Nadie sabía en la aldea quién le había proporcionado a Xan la fórmula para hacerse invisible. Lo más probable es que la receta viniera de Melgaço, en la parte portuguesa de la raya entre Portugal y Galicia. Como todo el mundo sabe, el oficio por excelencia en las tierras de frontera es el de contrabandista. Muchos de los cuales se volvieron invisibles con dicho embrujo y desde entonces el trasiego de mercancias es asunto de coser y cantar.

Todo empezaba con la búsqueda de un gato negro. Negro, negro, negro. Que no tuviera ni una cana en todo el pelaje. Ni una. Al gato había que sacrificarlo en luna menguante y cocerlo nueve días seguidos en una olla de cobre alimentada con madera de un aliso muerto de pie y totalmente seco. Muerto, muerto, muerto. Seco, seco, seco. Sin una sola hoja verde o rebrote de vida. Si no había aliso, valdrían sarmientos curados de Alvarín blanco de laderas orientadas al sur sobre el río Miño. Después de cocido el gato se colaba por un paño de lino fino y virgen. Tomabas unas cucharadas del caldo, besabas uno a uno todos los huesos del gato y te hacías invisible pues en alguno de los huesos residía el don de la invisibilidad que pasaba por este rito al oficiante.

Xan se recogió en su casa y, finalizado el ritual, salió a la calle. "¿Me ves?", preguntó al primer vecino con el que se encontró. "Te veo", le contestó.

Algo había salido mal. Quizá un pelo del gato se había colado por el paño. O quizá el aliso no estuviera muerto. O quizá el gato tuviera una cana en el bigote ¡Vete a tú a saber! El caso es que sobre la fórmula no había ninguna duda. Era esa, seguro, pues con ella se habían vuelto invisibles cientos de contrabandistas portugueses que operaban entre ambas riberas del Miño con una habilidad prodigiosa que solo se podría explicar por su invisibilidad.

Se prometió a sí mismo repetir el ritual tantas veces como hiciera falta hasta conseguirlo. Y tantas veces como, terminado el conjuro, salía de su cabaña y preguntaba: ¿me ves? recibía la misma contestación: te veo. Y así fueron pasando los años.

Entre fracaso y fracaso siguió haciendo acarreos, a salto de mata, buscando el amparo de las noches sin luna, que es la mejor aliada de los contrabandistas que cargan sobre sus espaldas con la mercancía y el peso de su minusválida visibilidad.

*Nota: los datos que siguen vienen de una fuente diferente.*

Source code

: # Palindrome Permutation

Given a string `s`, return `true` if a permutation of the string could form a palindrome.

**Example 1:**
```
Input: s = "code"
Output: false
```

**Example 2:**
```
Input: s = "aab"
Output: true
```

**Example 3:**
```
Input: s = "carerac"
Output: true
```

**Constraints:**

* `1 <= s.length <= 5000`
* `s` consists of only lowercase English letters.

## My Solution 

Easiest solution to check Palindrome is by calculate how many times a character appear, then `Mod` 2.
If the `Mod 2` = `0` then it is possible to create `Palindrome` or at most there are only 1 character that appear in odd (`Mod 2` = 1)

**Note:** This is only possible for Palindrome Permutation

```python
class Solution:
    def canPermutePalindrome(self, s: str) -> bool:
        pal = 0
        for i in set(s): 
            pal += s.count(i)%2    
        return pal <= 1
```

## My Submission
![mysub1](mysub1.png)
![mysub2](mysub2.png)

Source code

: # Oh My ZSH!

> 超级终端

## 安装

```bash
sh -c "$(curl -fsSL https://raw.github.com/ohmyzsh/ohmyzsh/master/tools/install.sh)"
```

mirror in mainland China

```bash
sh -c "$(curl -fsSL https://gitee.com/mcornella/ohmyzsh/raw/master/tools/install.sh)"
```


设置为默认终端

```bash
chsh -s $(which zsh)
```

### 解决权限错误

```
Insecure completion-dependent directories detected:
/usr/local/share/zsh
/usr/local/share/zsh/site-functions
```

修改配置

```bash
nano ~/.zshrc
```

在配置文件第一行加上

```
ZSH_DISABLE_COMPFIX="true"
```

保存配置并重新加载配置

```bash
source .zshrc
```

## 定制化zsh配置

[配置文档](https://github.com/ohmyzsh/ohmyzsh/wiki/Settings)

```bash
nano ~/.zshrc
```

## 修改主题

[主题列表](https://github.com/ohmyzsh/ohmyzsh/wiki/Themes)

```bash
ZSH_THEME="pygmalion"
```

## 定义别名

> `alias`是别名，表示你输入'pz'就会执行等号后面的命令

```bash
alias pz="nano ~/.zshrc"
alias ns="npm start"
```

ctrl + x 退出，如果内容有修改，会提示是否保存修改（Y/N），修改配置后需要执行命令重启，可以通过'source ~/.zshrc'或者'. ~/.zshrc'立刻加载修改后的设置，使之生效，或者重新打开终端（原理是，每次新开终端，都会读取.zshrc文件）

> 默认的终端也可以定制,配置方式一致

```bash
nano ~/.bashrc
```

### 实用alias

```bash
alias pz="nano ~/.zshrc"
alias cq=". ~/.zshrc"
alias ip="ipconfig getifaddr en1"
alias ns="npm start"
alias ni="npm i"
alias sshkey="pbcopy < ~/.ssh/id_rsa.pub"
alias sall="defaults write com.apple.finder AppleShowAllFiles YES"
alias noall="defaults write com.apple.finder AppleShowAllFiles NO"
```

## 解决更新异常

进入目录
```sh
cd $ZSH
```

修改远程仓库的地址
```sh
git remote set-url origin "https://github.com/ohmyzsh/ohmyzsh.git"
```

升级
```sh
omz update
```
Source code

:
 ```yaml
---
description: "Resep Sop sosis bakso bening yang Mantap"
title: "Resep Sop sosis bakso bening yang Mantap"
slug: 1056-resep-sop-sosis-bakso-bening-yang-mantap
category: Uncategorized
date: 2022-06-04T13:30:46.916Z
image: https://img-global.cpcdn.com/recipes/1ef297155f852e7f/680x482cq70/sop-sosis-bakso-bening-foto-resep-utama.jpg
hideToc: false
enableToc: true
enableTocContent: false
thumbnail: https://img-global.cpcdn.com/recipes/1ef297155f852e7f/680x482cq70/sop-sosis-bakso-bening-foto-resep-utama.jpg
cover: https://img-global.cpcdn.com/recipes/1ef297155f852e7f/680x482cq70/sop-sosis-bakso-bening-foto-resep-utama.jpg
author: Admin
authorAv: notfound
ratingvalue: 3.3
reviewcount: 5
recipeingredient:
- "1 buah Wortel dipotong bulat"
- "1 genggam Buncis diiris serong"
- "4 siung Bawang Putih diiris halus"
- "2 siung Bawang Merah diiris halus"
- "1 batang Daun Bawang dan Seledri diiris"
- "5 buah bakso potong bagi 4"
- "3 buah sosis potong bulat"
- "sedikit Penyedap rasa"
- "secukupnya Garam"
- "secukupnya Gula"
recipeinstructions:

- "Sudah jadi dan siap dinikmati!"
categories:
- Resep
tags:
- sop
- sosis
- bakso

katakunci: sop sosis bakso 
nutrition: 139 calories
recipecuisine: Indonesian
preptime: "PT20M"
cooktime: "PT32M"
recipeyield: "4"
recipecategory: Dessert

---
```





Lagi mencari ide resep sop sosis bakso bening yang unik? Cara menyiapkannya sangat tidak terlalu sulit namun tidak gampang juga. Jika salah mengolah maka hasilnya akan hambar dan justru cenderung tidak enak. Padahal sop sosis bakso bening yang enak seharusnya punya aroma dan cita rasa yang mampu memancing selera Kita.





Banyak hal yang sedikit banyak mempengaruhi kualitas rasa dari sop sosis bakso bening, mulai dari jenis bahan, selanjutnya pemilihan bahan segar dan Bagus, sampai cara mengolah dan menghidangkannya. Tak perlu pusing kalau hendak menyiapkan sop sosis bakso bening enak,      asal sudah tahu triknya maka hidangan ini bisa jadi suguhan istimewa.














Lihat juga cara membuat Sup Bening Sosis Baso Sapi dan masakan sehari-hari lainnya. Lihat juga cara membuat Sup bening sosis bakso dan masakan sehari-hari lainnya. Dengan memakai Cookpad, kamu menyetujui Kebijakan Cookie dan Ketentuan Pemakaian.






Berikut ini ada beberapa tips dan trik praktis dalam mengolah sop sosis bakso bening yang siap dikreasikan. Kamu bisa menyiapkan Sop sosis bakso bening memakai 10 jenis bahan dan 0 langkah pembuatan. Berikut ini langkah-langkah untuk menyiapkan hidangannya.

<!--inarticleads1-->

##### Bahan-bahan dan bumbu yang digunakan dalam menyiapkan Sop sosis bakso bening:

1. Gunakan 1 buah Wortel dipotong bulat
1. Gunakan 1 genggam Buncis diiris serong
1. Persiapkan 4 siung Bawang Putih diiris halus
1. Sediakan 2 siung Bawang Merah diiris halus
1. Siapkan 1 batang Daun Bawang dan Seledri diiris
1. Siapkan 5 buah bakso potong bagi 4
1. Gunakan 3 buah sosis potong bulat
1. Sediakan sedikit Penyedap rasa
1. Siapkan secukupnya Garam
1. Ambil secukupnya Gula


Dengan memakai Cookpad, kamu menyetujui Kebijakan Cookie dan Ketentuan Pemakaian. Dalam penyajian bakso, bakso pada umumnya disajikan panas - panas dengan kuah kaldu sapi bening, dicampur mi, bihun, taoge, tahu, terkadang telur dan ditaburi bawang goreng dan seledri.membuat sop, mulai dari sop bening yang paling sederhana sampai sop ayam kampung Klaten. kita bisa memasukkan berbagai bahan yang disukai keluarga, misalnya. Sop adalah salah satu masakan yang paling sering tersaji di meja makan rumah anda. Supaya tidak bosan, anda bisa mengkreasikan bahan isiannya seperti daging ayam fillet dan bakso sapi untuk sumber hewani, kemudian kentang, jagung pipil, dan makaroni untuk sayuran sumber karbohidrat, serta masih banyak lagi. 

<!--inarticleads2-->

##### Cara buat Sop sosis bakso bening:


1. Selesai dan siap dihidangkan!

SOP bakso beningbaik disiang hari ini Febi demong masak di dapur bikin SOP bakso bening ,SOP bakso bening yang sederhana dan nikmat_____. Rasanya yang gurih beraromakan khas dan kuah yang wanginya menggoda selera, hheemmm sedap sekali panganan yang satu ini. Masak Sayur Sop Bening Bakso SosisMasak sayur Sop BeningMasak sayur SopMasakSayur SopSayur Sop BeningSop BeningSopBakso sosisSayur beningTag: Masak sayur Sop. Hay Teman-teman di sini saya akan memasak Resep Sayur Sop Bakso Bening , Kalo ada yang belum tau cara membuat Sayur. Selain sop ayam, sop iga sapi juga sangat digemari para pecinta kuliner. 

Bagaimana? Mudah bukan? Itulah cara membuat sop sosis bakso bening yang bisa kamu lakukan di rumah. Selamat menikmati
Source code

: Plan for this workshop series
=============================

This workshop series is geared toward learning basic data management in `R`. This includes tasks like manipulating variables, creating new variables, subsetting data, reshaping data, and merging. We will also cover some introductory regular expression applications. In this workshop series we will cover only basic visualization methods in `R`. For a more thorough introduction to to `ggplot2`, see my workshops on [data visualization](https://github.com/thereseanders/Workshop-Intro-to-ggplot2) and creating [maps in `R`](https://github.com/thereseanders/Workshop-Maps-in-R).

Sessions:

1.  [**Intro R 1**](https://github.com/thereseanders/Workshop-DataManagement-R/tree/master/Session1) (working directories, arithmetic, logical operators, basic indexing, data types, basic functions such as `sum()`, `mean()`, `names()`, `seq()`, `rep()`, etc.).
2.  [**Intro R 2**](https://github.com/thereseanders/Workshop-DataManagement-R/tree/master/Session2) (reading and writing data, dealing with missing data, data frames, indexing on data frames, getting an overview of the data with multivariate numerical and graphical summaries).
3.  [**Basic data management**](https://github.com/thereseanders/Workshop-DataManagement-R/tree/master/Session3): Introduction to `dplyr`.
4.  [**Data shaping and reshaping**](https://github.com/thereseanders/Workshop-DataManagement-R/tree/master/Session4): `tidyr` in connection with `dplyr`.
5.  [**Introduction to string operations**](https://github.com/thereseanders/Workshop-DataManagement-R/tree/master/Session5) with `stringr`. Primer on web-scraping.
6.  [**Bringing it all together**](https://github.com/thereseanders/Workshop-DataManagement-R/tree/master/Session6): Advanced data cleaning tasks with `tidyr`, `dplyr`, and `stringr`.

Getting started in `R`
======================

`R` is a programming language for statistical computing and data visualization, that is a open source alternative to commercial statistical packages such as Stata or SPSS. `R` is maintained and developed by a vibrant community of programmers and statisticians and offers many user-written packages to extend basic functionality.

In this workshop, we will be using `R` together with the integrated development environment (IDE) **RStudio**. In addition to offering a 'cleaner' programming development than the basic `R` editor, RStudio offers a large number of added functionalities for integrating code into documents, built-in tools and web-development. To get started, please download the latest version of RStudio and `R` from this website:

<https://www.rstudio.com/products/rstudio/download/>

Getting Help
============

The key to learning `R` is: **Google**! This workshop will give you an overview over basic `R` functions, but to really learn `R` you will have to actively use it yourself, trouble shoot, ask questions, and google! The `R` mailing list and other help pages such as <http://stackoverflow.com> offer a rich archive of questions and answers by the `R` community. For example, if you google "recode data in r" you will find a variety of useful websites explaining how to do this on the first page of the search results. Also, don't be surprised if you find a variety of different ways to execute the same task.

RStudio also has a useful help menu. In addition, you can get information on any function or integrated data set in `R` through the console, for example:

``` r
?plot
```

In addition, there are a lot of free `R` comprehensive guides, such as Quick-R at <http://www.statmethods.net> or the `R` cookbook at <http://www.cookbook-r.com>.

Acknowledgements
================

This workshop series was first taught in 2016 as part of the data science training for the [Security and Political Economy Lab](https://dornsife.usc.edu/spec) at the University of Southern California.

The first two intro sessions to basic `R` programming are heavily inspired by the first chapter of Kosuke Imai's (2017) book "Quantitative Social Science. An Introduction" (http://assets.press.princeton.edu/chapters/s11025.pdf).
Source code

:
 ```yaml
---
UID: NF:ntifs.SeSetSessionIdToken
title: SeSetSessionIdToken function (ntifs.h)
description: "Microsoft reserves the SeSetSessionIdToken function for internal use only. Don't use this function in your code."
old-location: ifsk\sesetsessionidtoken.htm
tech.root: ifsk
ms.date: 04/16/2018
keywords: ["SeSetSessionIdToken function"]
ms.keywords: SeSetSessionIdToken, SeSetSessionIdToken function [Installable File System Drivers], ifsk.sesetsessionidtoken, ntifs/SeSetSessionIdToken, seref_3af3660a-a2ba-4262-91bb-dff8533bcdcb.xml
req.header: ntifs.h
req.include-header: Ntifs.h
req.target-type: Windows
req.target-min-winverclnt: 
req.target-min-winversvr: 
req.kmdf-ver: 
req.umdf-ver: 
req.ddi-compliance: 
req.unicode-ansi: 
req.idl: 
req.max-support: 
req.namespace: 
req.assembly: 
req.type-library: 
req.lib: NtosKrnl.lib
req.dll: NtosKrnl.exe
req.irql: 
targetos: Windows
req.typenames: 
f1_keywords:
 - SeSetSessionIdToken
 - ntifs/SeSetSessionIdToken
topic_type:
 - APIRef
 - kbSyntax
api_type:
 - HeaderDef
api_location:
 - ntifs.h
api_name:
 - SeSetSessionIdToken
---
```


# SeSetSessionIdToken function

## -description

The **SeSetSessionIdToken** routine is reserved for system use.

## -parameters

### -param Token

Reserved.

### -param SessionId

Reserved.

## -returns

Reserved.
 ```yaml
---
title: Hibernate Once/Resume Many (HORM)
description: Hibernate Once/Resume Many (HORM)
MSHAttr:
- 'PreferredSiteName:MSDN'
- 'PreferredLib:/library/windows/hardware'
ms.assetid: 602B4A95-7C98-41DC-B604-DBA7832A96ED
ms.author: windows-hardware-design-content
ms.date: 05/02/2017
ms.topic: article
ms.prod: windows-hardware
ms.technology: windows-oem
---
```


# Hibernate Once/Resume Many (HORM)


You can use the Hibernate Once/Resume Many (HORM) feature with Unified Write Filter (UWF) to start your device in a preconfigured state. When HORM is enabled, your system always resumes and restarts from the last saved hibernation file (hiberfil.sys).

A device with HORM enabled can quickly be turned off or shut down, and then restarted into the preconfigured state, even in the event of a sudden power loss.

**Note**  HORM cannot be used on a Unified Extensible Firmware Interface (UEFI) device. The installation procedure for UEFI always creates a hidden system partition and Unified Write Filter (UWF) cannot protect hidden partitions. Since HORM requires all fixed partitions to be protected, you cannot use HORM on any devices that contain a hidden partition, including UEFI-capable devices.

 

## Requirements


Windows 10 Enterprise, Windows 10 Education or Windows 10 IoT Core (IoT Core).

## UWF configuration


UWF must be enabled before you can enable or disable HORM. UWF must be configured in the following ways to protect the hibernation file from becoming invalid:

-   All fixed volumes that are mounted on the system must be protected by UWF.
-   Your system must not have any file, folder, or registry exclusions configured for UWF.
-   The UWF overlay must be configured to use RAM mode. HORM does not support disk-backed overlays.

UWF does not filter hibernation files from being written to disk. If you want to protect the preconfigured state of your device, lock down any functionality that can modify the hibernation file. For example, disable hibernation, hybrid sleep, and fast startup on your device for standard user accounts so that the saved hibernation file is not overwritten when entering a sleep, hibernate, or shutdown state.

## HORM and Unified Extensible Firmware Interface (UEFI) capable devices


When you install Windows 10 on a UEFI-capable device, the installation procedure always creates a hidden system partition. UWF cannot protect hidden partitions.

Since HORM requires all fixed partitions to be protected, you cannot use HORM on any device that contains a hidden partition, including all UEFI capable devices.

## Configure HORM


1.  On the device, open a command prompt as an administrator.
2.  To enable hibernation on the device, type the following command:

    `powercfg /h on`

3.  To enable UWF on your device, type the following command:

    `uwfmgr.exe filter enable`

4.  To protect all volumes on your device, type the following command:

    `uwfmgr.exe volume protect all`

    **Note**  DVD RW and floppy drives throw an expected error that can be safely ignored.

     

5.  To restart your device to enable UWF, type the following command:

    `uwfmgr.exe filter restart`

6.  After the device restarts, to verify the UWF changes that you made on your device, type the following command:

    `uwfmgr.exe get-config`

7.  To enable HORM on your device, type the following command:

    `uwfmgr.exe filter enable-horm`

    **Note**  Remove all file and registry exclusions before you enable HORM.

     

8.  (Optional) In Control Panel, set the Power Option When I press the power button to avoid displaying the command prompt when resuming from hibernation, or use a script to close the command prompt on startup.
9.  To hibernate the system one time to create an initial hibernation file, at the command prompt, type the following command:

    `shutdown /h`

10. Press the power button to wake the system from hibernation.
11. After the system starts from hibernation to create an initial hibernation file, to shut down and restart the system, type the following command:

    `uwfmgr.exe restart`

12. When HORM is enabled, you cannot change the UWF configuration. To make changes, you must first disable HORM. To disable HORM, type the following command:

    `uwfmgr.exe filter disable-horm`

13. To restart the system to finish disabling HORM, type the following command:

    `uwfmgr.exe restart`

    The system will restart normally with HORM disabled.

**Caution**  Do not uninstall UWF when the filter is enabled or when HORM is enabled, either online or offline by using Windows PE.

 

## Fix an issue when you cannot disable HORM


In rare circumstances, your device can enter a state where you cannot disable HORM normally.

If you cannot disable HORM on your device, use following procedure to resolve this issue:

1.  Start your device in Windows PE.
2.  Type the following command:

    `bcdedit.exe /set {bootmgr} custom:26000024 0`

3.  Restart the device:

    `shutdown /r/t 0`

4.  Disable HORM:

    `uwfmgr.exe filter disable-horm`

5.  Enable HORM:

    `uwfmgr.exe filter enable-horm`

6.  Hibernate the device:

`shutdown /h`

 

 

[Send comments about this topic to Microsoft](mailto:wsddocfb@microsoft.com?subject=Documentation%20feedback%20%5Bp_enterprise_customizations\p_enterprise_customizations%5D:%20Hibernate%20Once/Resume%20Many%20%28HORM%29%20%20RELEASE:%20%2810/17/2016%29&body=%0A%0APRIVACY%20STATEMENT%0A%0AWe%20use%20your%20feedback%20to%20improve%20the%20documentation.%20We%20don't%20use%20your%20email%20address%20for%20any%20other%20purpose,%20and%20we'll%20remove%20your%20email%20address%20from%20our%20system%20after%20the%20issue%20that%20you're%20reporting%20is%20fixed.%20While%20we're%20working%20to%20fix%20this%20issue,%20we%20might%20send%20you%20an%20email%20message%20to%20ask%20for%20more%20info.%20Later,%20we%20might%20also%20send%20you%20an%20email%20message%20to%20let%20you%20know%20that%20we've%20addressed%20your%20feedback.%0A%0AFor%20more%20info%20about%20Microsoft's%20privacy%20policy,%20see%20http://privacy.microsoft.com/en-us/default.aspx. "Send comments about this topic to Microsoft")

Cada año le costaba más seguir con el oficio. Unas veces ganaba, otras perdía. Unas veces le requisaba la Guardia Civil el género y daba con sus huesos en el calabozo; otras, su café llegaba hasta la capital de la provincia.

Llegó el día de retirarse cuando el reuma y la artrosis se pusieron de acuerdo para levantarle al hombre una frontera infranqueable. A pesar de ello, no desistió de su intento de hacerse invisible y siguió haciendo ensayos con la infalible fórmula. Y llegó también el día que salió de su casa y preguntó: ¿Me ves?; y recibió la respuesta tan largamente esperada: ¡No, Xan, no te veo! ¡Te has vuelto invisible!

Por fin lo había conseguido gracias a su tenacidad y a la colaboración de la comunidad vecinal. Los pueblos, cuando quieren, se unen y despliegan la solidaridad, la complicidad y el cariño por lo propio, pueden hacer cosas increíbles. Como convertir en invisible a Xan y cuidar de sus ilusiones. A los pocos forasteros que se acercan a la aldea de Rebordechán se les advierte de que si se encuentran con un tipo que anda en pelota con un saco de café al hombro, no se asusten y reaccionen con disimulo haciendo como que no lo ven.